Hills and Terrain Make a Big Difference

Walking on an incline is where calorie burn really jumps. Research on the metabolic cost of incline walking found that a 5% grade (a noticeable but manageable hill) increases energy expenditure by about 52% compared to flat ground. A 10% grade, which feels like a steep hill, more than doubles it, increasing calorie cost by roughly 113%.

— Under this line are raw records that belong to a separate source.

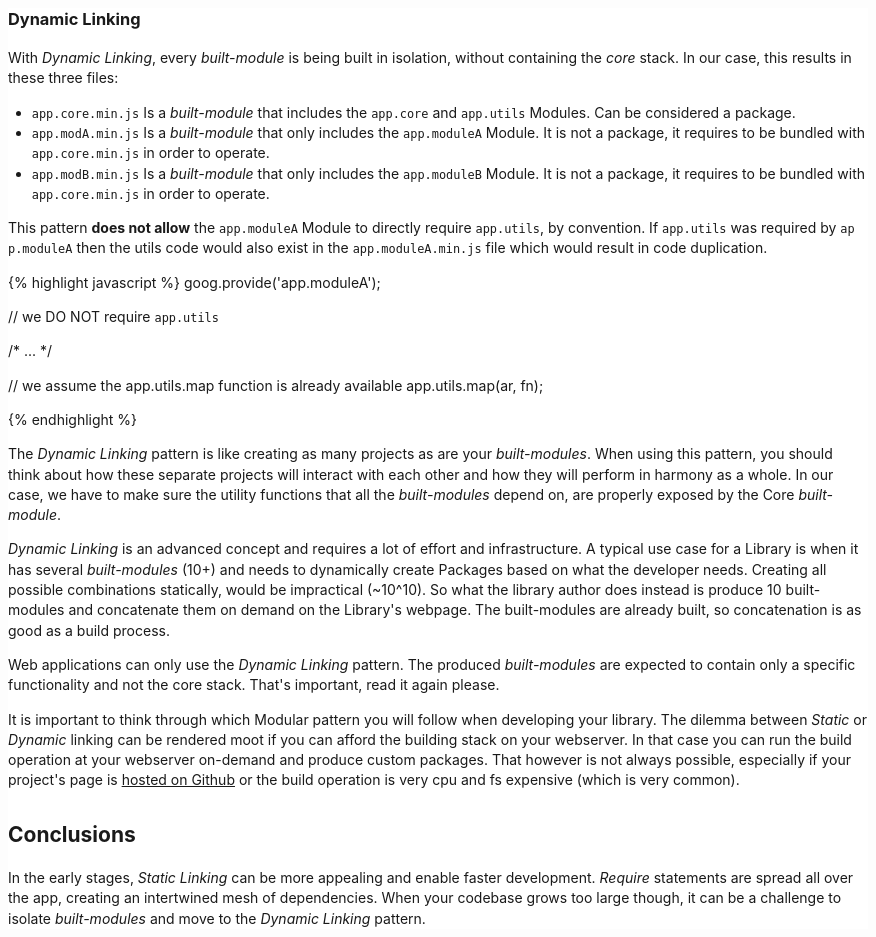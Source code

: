 ### Dynamic Linking

With *Dynamic Linking*, every *built-module* is being built in isolation, without containing the *core* stack. In our case, this results in these three files:

* `app.core.min.js` Is a *built-module* that includes the `app.core` and `app.utils` Modules. Can be considered a package.
* `app.modA.min.js` Is a *built-module* that only includes the `app.moduleA` Module. It is not a package, it requires to be bundled with `app.core.min.js` in order to operate.
* `app.modB.min.js` Is a *built-module* that only includes the `app.moduleB` Module. It is not a package, it requires to be bundled with `app.core.min.js` in order to operate.

This pattern **does not allow** the `app.moduleA` Module to directly require `app.utils`, by convention. If `app.utils` was required by `app.moduleA` then the utils code would also exist in the `app.moduleA.min.js` file which would result in code duplication.

{% highlight javascript %}
goog.provide('app.moduleA');

// we DO NOT require `app.utils`

/* ... */

// we assume the app.utils.map function is already available
app.utils.map(ar, fn);

{% endhighlight %}

The *Dynamic Linking* pattern is like creating as many projects as are your *built-modules*. When using this pattern, you should think about how these separate projects will interact with each other and how they will perform in harmony as a whole. In our case, we have to make sure the utility functions that all the *built-modules* depend on, are properly exposed by the Core *built-module*.

*Dynamic Linking* is an advanced concept and requires a lot of effort and infrastructure. A typical use case for a Library is when it has several *built-modules* (10+) and needs to dynamically create Packages based on what the developer needs. Creating all possible combinations statically, would be impractical (~10^10). So what the library author does instead is produce 10 built-modules and concatenate them on demand on the Library's webpage. The built-modules are already built, so concatenation is as good as a build process.

Web applications can only use the *Dynamic Linking* pattern. The produced *built-modules* are expected to contain only a specific functionality and not the core stack. That's important, read it again please.

It is important to think through which Modular pattern you will follow when developing your library. The dilemma between *Static* or *Dynamic* linking can be rendered moot if you can afford the building stack on your webserver. In that case you can run the build operation at your webserver on-demand and produce custom packages. That however is not always possible, especially if your project's page is [hosted on Github][gh pages] or the build operation is very cpu and fs expensive (which is very common).

## Conclusions

In the early stages, *Static Linking* can be more appealing and enable faster development. *Require* statements are spread all over the app, creating an intertwined mesh of dependencies. When your codebase grows too large though, it can be a challenge to isolate *built-modules* and move to the *Dynamic Linking* pattern.


[Modular Programming]: https://en.wikipedia.org/wiki/Modular_programming "Modular Programming on wikipedia"
[jq build]: https://github.com/jquery/jquery/blob/master/README.md#modules "jQuery Modules"
[modernizr]: http://modernizr.com/download/ "Modernizr - Front end development done right"
[gh pages]: http://pages.github.com/ "Github Pages"
[namespaces]: http://thanpol.as/javascript/development-using-namespaces "Development using namespaces"
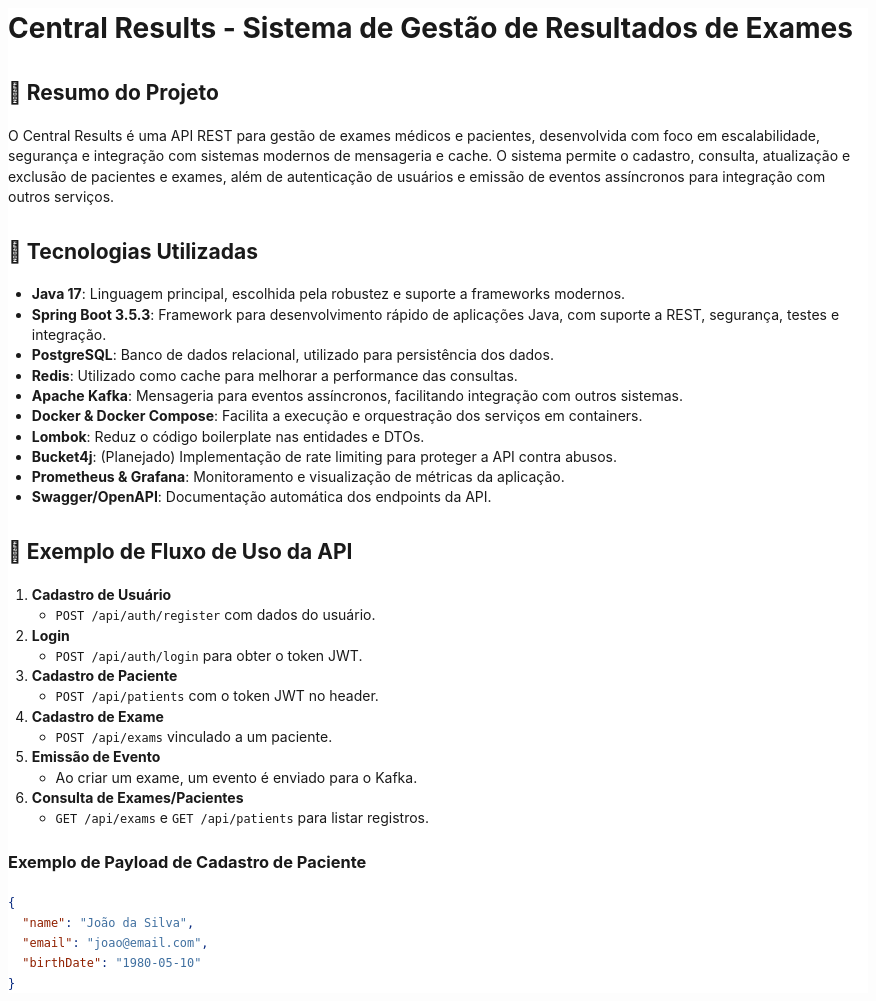 # Central Results - Sistema de Gestão de Resultados de Exames

## 📝 Resumo do Projeto

O Central Results é uma API REST para gestão de exames médicos e pacientes, desenvolvida com foco em escalabilidade, segurança e integração com sistemas modernos de mensageria e cache. O sistema permite o cadastro, consulta, atualização e exclusão de pacientes e exames, além de autenticação de usuários e emissão de eventos assíncronos para integração com outros serviços.

## 🚀 Tecnologias Utilizadas

- **Java 17**: Linguagem principal, escolhida pela robustez e suporte a frameworks modernos.
- **Spring Boot 3.5.3**: Framework para desenvolvimento rápido de aplicações Java, com suporte a REST, segurança, testes e integração.
- **PostgreSQL**: Banco de dados relacional, utilizado para persistência dos dados.
- **Redis**: Utilizado como cache para melhorar a performance das consultas.
- **Apache Kafka**: Mensageria para eventos assíncronos, facilitando integração com outros sistemas.
- **Docker & Docker Compose**: Facilita a execução e orquestração dos serviços em containers.
- **Lombok**: Reduz o código boilerplate nas entidades e DTOs.
- **Bucket4j**: (Planejado) Implementação de rate limiting para proteger a API contra abusos.
- **Prometheus & Grafana**: Monitoramento e visualização de métricas da aplicação.
- **Swagger/OpenAPI**: Documentação automática dos endpoints da API.

## 🔄 Exemplo de Fluxo de Uso da API

1. **Cadastro de Usuário**
   - `POST /api/auth/register` com dados do usuário.
2. **Login**
   - `POST /api/auth/login` para obter o token JWT.
3. **Cadastro de Paciente**
   - `POST /api/patients` com o token JWT no header.
4. **Cadastro de Exame**
   - `POST /api/exams` vinculado a um paciente.
5. **Emissão de Evento**
   - Ao criar um exame, um evento é enviado para o Kafka.
6. **Consulta de Exames/Pacientes**
   - `GET /api/exams` e `GET /api/patients` para listar registros.

### Exemplo de Payload de Cadastro de Paciente
```json
{
  "name": "João da Silva",
  "email": "joao@email.com",
  "birthDate": "1980-05-10"
}
```
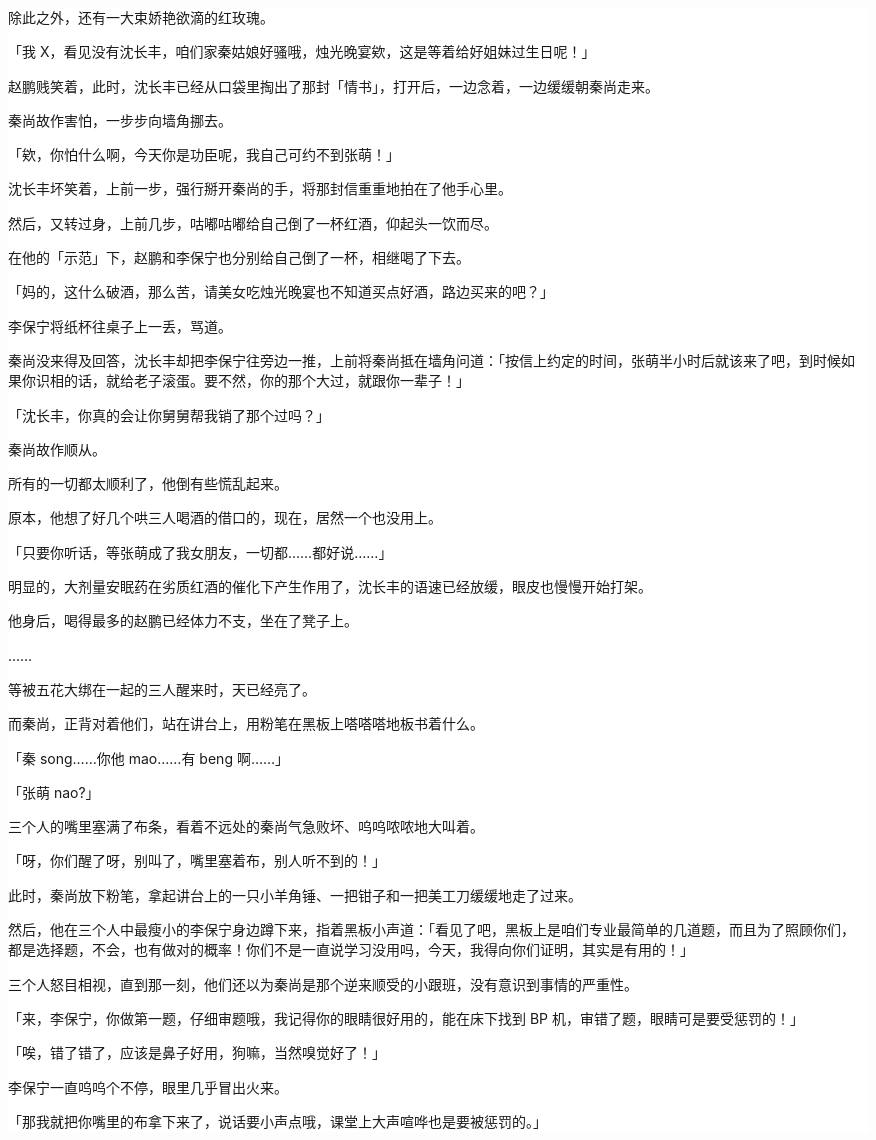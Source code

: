 除此之外，还有一大束娇艳欲滴的红玫瑰。

「我 X，看见没有沈长丰，咱们家秦姑娘好骚哦，烛光晚宴欸，这是等着给好姐妹过生日呢！」

赵鹏贱笑着，此时，沈长丰已经从口袋里掏出了那封「情书」，打开后，一边念着，一边缓缓朝秦尚走来。

秦尚故作害怕，一步步向墙角挪去。

「欸，你怕什么啊，今天你是功臣呢，我自己可约不到张萌！」

沈长丰坏笑着，上前一步，强行掰开秦尚的手，将那封信重重地拍在了他手心里。

然后，又转过身，上前几步，咕嘟咕嘟给自己倒了一杯红酒，仰起头一饮而尽。

在他的「示范」下，赵鹏和李保宁也分别给自己倒了一杯，相继喝了下去。

「妈的，这什么破酒，那么苦，请美女吃烛光晚宴也不知道买点好酒，路边买来的吧？」

李保宁将纸杯往桌子上一丢，骂道。

秦尚没来得及回答，沈长丰却把李保宁往旁边一推，上前将秦尚抵在墙角问道：「按信上约定的时间，张萌半小时后就该来了吧，到时候如果你识相的话，就给老子滚蛋。要不然，你的那个大过，就跟你一辈子！」

「沈长丰，你真的会让你舅舅帮我销了那个过吗？」

秦尚故作顺从。

所有的一切都太顺利了，他倒有些慌乱起来。

原本，他想了好几个哄三人喝酒的借口的，现在，居然一个也没用上。

「只要你听话，等张萌成了我女朋友，一切都……都好说……」

明显的，大剂量安眠药在劣质红酒的催化下产生作用了，沈长丰的语速已经放缓，眼皮也慢慢开始打架。

他身后，喝得最多的赵鹏已经体力不支，坐在了凳子上。

……

等被五花大绑在一起的三人醒来时，天已经亮了。

而秦尚，正背对着他们，站在讲台上，用粉笔在黑板上嗒嗒嗒地板书着什么。

「秦 song……你他 mao……有 beng 啊……」

「张萌 nao?」

三个人的嘴里塞满了布条，看着不远处的秦尚气急败坏、呜呜哝哝地大叫着。

「呀，你们醒了呀，别叫了，嘴里塞着布，别人听不到的！」

此时，秦尚放下粉笔，拿起讲台上的一只小羊角锤、一把钳子和一把美工刀缓缓地走了过来。

然后，他在三个人中最瘦小的李保宁身边蹲下来，指着黑板小声道：「看见了吧，黑板上是咱们专业最简单的几道题，而且为了照顾你们，都是选择题，不会，也有做对的概率！你们不是一直说学习没用吗，今天，我得向你们证明，其实是有用的！」

三个人怒目相视，直到那一刻，他们还以为秦尚是那个逆来顺受的小跟班，没有意识到事情的严重性。

「来，李保宁，你做第一题，仔细审题哦，我记得你的眼睛很好用的，能在床下找到 BP 机，审错了题，眼睛可是要受惩罚的！」

「唉，错了错了，应该是鼻子好用，狗嘛，当然嗅觉好了！」

李保宁一直呜呜个不停，眼里几乎冒出火来。

「那我就把你嘴里的布拿下来了，说话要小声点哦，课堂上大声喧哗也是要被惩罚的。」
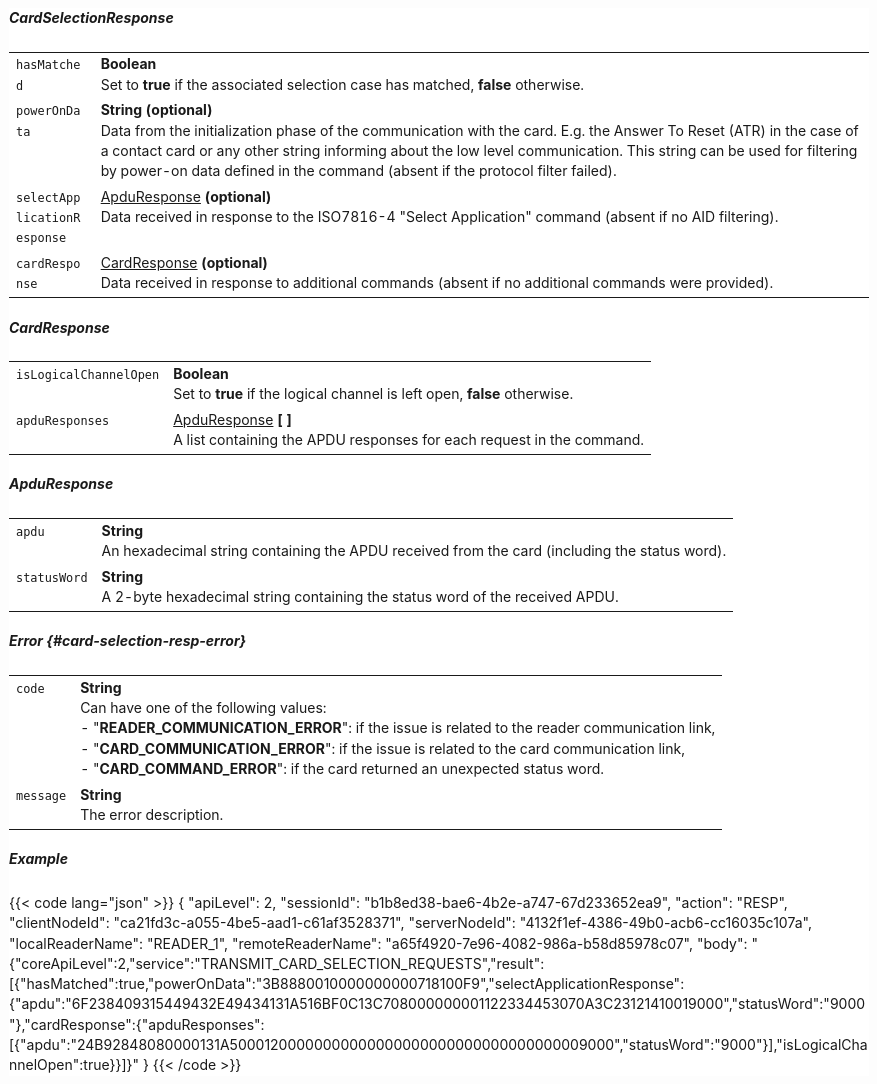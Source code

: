 ##### CardSelectionResponse

|                             |                                                                                                                                                                                                                                                                                                                                                     |
|-----------------------------|-----------------------------------------------------------------------------------------------------------------------------------------------------------------------------------------------------------------------------------------------------------------------------------------------------------------------------------------------------|
| `hasMatched`                | **Boolean**<br>Set to **true** if the associated selection case has matched, **false** otherwise.                                                                                                                                                                                                                                                   |
| `powerOnData`               | **String (optional)**<br>Data from the initialization phase of the communication with the card. E.g. the Answer To Reset (ATR) in the case of a contact card or any other string informing about the low level communication. This string can be used for filtering by power-on data defined in the command (absent if the protocol filter failed). |
| `selectApplicationResponse` | [ApduResponse](#apduresponse) **(optional)**<br>Data received in response to the ISO7816-4 "Select Application" command (absent if no AID filtering).                                                                                                                                                                                               |
| `cardResponse`              | [CardResponse](#cardresponse) **(optional)**<br>Data received in response to additional commands (absent if no additional commands were provided).                                                                                                                                                                                                  |

##### CardResponse

|                        |                                                                                                                |
|------------------------|----------------------------------------------------------------------------------------------------------------|
| `isLogicalChannelOpen` | **Boolean**<br>Set to **true** if the logical channel is left open, **false** otherwise.                       |
| `apduResponses`        | [ApduResponse](#apduresponse) **[ ]**<br>A list containing the APDU responses for each request in the command. |

##### ApduResponse

|              |                                                                                                             |
|--------------|-------------------------------------------------------------------------------------------------------------|
| `apdu`       | **String**<br>An hexadecimal string containing the APDU received from the card (including the status word). |
| `statusWord` | **String**<br>A 2-byte hexadecimal string containing the status word of the received APDU.                  |

##### Error {#card-selection-resp-error}

|           |                                                                                                                                                                                                                                                                                                                                    |
|-----------|------------------------------------------------------------------------------------------------------------------------------------------------------------------------------------------------------------------------------------------------------------------------------------------------------------------------------------|
| `code`    | **String**<br>Can have one of the following values:<br>- "**READER_COMMUNICATION_ERROR**": if the issue is related to the reader communication link,<br/>- "**CARD_COMMUNICATION_ERROR**": if the issue is related to the card communication link,<br/>- "**CARD_COMMAND_ERROR**": if the card returned an unexpected status word. |
| `message` | **String**<br>The error description.                                                                                                                                                                                                                                                                                               |

##### Example

{{< code lang="json" >}}
{
    "apiLevel": 2,
    "sessionId": "b1b8ed38-bae6-4b2e-a747-67d233652ea9",
    "action": "RESP",
    "clientNodeId": "ca21fd3c-a055-4be5-aad1-c61af3528371",
    "serverNodeId": "4132f1ef-4386-49b0-acb6-cc16035c107a",
    "localReaderName": "READER_1",
    "remoteReaderName": "a65f4920-7e96-4082-986a-b58d85978c07",
    "body": "{\"coreApiLevel\":2,\"service\":\"TRANSMIT_CARD_SELECTION_REQUESTS\",\"result\":[{\"hasMatched\":true,\"powerOnData\":\"3B8880010000000000718100F9\",\"selectApplicationResponse\":{\"apdu\":\"6F238409315449432E49434131A516BF0C13C708000000001122334453070A3C23121410019000\",\"statusWord\":\"9000\"},\"cardResponse\":{\"apduResponses\":[{\"apdu\":\"24B92848080000131A50001200000000000000000000000000000000009000\",\"statusWord\":\"9000\"}],\"isLogicalChannelOpen\":true}}]}"
}
{{< /code >}}
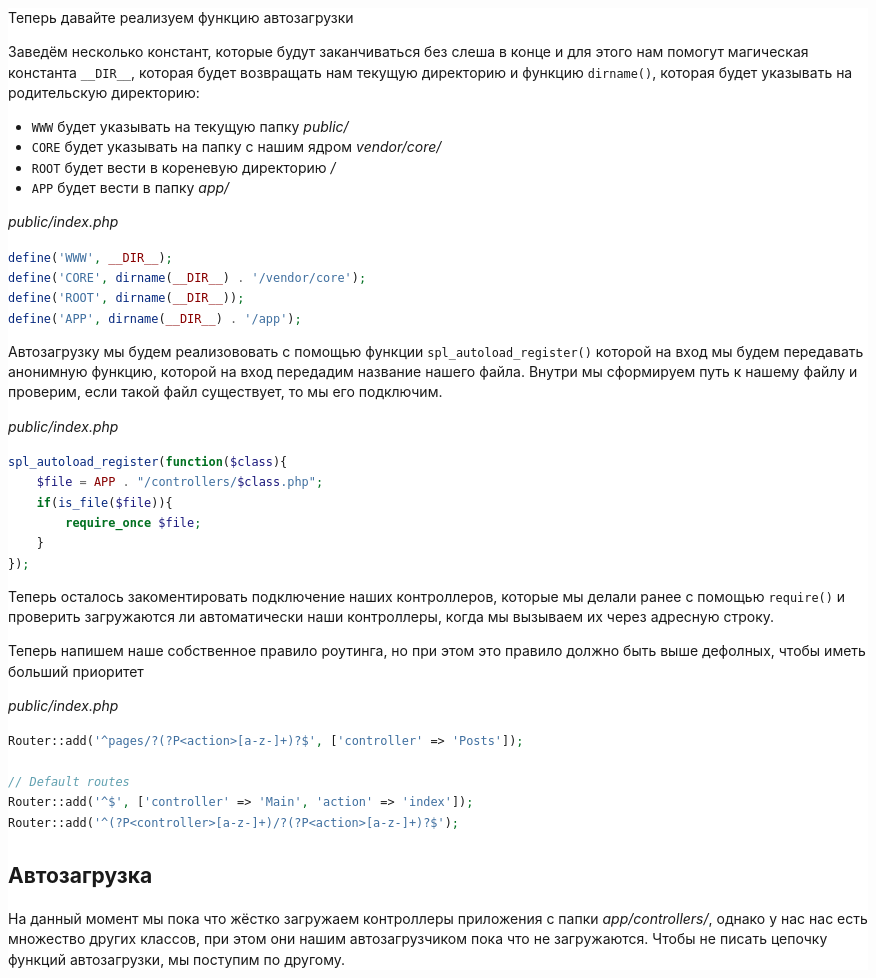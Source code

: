 Теперь давайте реализуем функцию автозагрузки

Заведём несколько констант, которые будут заканчиваться без слеша в конце и для этого нам помогут магическая константа `__DIR__`, которая будет возвращать нам текущую директорию и функцию `dirname()`, которая будет указывать на родительскую директорию:

* `WWW` будет указывать на текущую папку *public/*
* `CORE` будет указывать на папку с нашим ядром *vendor/core/*
* `ROOT` будет вести в кореневую директорию */*
* `APP` будет вести в папку *app/*

*public/index.php*

```php
define('WWW', __DIR__);
define('CORE', dirname(__DIR__) . '/vendor/core');
define('ROOT', dirname(__DIR__));
define('APP', dirname(__DIR__) . '/app');
```

Автозагрузку мы будем реализововать с помощью функции `spl_autoload_register()` которой на вход мы будем передавать анонимную функцию, которой на вход передадим название нашего файла. Внутри мы сформируем путь к нашему файлу и проверим, если такой файл существует, то мы его подключим.

*public/index.php*

```php
spl_autoload_register(function($class){
	$file = APP . "/controllers/$class.php";
	if(is_file($file)){
		require_once $file;
	}
});
```

Теперь осталось закоментировать подключение наших контроллеров, которые мы делали ранее с помощью `require()` и проверить загружаются ли автоматически наши контроллеры, когда мы вызываем их через адресную строку.

Теперь напишем наше собственное правило роутинга, но при этом это правило должно быть выше дефолных, чтобы иметь больший приоритет

*public/index.php*

```php
Router::add('^pages/?(?P<action>[a-z-]+)?$', ['controller' => 'Posts']);

// Default routes
Router::add('^$', ['controller' => 'Main', 'action' => 'index']);
Router::add('^(?P<controller>[a-z-]+)/?(?P<action>[a-z-]+)?$');
```

## Автозагрузка

На данный момент мы пока что жёстко загружаем контроллеры приложения с папки *app/controllers/*, однако у нас нас есть множество других классов, при этом они нашим автозагрузчиком пока что не загружаются. Чтобы не писать цепочку функций автозагрузки, мы поступим по другому.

In practical terms, if your two-mile route includes sustained hills, you could burn 50 to 100 extra calories compared to walking the same distance on flat pavement. Even a route with rolling terrain or a few moderate inclines will noticeably increase your total. Walking on soft surfaces like sand or grass also increases effort, though the effect is smaller than hills.

The Afterburn Is Minimal

You may have heard that your body continues burning extra calories after exercise. This is real, but for walking, it’s negligible. Research on this post-exercise calorie burn shows that intensity is the key driver. In one study, a lower-intensity exercise session and a higher-intensity session that both cost 500 calories during the workout produced very different afterburn effects: 24 extra calories for the easier effort versus 45 for the harder one.

Walking at a comfortable pace falls on the low end of this spectrum. You might burn an extra 10 to 25 calories in the hours after a two-mile walk. It’s not zero, but it’s not enough to factor into your planning. The calories you burn during the walk itself are the ones that count.

How Two Miles Fits Into Weekly Goals

The CDC recommends at least 150 minutes per week of moderate-intensity activity like brisk walking. A two-mile walk at 3 mph takes about 40 minutes, so walking two miles five days a week gets you to 200 minutes, comfortably above the minimum. That adds up to roughly 850 to 1,200 calories burned per week from walking alone, depending on your weight.

For weight loss specifically, consistency matters more than precision. A daily two-mile walk creates a modest but reliable calorie deficit that compounds over weeks. At 170 calories per walk and five walks per week, that’s 850 calories, or roughly a quarter pound of fat loss per week from walking alone, before any dietary changes. It’s not dramatic, but it’s sustainable, and sustainable is what actually produces results over months and years.